En 1992, la crise précipitée par l'implosion de l'Union soviétique a amené La Havane à adopter des réformes dont l'impact sur les relations sociales, les valeurs et les comportements a été considérable. "Le marché a entamé l'homogénéité sociale et le consensus politique", affirme M. Hernandez. La société cubaine est devenue moins uniforme, plus diversifiée. "Nous avons désormais des inégalités de revenus de 1 à 12, voire 1 à 15, poursuit-il. Alors que la pauvreté avait été éradiquée, nous avons maintenant 20 % de pauvres, qui ne mourront pas de faim, mais dont l'existence est précaire, sans parler des mal logés et des retraités."

CHANGEMENTS GRADUELS

À l'autre extrême, "un producteur privé de tabac gagne quinze fois le salaire d'un ouvrier. Un employé d'un hôtel peut se faire 1 500 dollars en pourboires", précise le directeur de Temas. Le montant maximum autorisé des "remesas", les fonds envoyés par les proches résidant à l'étranger, 100 dollars par mois, suffit à nourrir cinq personnes. Cette diversité des situations complique les actions du gouvernement.

"Entre Fidel Castro et les dissidents, il y a beaucoup d'opinions et d'acteurs, souligne M. Hernandez. Et les limites à l'expression des divergences ont été repoussées. Il y a une véritable société civile." Fidel Castro avait donné un coup de frein aux réformes des années 1990. Sa maladie plonge Cuba dans l'expectative. "La stabilité des huit derniers mois montre que les institutions ne dépendent pas d'un seul homme", souligne toutefois M. Hernandez. Selon lui, la disparition de Fidel Castro et l'organisation d'une vraie succession après la période d'intérim exercée par son frère Raul devraient "favoriser un fonctionnement plus collectif et relancer la transition".

Les dirigeants cubains s'intéressent aux expériences de la Chine et du Vietnam. "Mais avant d'importer des nouveautés, il faudrait reprendre les réformes stoppées il y a dix ans", plaide-t-il. La revue s'est fait l'écho du débat qui agite les milieux gouvernementaux : faut-il d'abord élargir le marché, moderniser la gestion des entreprises de l'Etat (le "perfectionnement entrepreneurial") ou bien privatiser d'autres secteurs de l'agriculture, de l'industrie et des services ? Et à quel rythme ?

"Cuba nécessite davantage de décentralisation, note M. Hernandez. Le socialisme ne doit pas forcément être centralisateur et vertical. Les Cubains attendent des changements graduels et non pas une transformation radicale et abrupte comme en Europe de l'Est. En tout cas, les changements viendront de l'intérieur du système politique, et non de ses marges ou de l'étranger. Une nouvelle génération est prête à prendre le relais."

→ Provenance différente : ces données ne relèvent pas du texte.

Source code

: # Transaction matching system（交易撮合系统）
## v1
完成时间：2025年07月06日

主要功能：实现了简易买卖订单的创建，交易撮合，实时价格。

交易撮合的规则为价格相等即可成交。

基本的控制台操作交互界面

À La Havane, la démocratie reste subordonnée à "la fin de l'hostilité des Etats-Unis, qui n'est pas une paranoïa du gouvernement cubain". Avant d'envisager le pluripartisme, le directeur de Temas prône le pluralisme à l'intérieur du Parti communiste cubain, dont il est adhérent. Problème : le parti unique ne s'est pas réuni en congrès depuis dix ans.
Paulo A. Paranagua, « le repenti »  

Fidel Castro, convalescent après une opération chirurgicale le 27 juillet 2006, pourrait reprendre son action au sommet de l'Etat, assure la ministre de l'industrie de base, Yadira Garcia. "Nous nous attendons à ce qu'il soit rapidement de nouveau avec nous d'une manière plus active, a-t-elle déclaré, mardi 20 mars. Notre commandant fait des progrès dans son processus de récupération et participe de plus en plus aux principales décisions pour le pays."

Le président bolivien, Evo Morales, avait annoncé, dimanche, une réapparition de Fidel Castro le 28 avril. Les chefs d'Etat du Venezuela, de Cuba, de Bolivie et du Nicaragua ont rendez-vous à La Havane pour une réunion de l'Alternative bolivarienne pour les Amériques. - (AFP.)